What the task asks:
From the entries below, copy every line where the string "such" appears.

____ Data under study

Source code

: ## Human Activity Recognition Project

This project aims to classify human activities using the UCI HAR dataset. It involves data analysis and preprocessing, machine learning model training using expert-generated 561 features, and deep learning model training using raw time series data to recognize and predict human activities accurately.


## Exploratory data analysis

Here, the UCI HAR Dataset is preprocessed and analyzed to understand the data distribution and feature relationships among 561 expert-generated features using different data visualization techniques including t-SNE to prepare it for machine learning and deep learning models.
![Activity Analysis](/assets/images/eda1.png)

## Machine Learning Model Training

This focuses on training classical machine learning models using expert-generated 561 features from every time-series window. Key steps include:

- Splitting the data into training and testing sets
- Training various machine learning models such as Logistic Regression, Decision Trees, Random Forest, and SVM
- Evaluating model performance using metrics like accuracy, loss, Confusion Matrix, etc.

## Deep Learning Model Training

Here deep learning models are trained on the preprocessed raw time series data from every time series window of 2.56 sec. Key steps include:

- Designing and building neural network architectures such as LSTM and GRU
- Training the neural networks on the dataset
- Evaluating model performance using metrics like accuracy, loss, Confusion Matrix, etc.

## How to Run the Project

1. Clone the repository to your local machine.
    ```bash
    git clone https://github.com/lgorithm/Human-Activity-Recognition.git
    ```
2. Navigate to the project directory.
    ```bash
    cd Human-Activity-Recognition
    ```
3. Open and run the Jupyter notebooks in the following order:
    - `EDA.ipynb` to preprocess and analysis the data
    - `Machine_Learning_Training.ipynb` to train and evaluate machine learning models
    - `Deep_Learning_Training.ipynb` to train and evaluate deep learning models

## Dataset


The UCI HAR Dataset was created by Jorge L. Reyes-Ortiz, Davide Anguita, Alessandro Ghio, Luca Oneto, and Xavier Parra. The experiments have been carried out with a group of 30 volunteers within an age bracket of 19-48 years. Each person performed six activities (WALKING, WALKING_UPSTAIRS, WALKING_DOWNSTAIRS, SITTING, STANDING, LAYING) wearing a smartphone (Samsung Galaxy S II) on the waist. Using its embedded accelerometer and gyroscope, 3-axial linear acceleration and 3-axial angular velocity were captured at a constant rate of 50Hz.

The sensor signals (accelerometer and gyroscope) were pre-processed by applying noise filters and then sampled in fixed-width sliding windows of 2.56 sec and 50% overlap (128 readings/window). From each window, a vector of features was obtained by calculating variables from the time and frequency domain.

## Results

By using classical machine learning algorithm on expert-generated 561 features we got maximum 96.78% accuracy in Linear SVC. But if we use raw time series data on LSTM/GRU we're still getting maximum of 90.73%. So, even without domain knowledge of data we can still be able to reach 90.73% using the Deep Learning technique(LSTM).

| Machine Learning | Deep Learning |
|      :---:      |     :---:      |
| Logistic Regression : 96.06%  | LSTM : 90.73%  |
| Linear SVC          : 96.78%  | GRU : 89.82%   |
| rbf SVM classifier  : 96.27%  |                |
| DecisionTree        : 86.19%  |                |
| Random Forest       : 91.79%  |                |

________

Reply:
- Training various machine learning models such as Logistic Regression, Decision Trees, Random Forest, and SVM
- Designing and building neural network architectures such as LSTM and GRU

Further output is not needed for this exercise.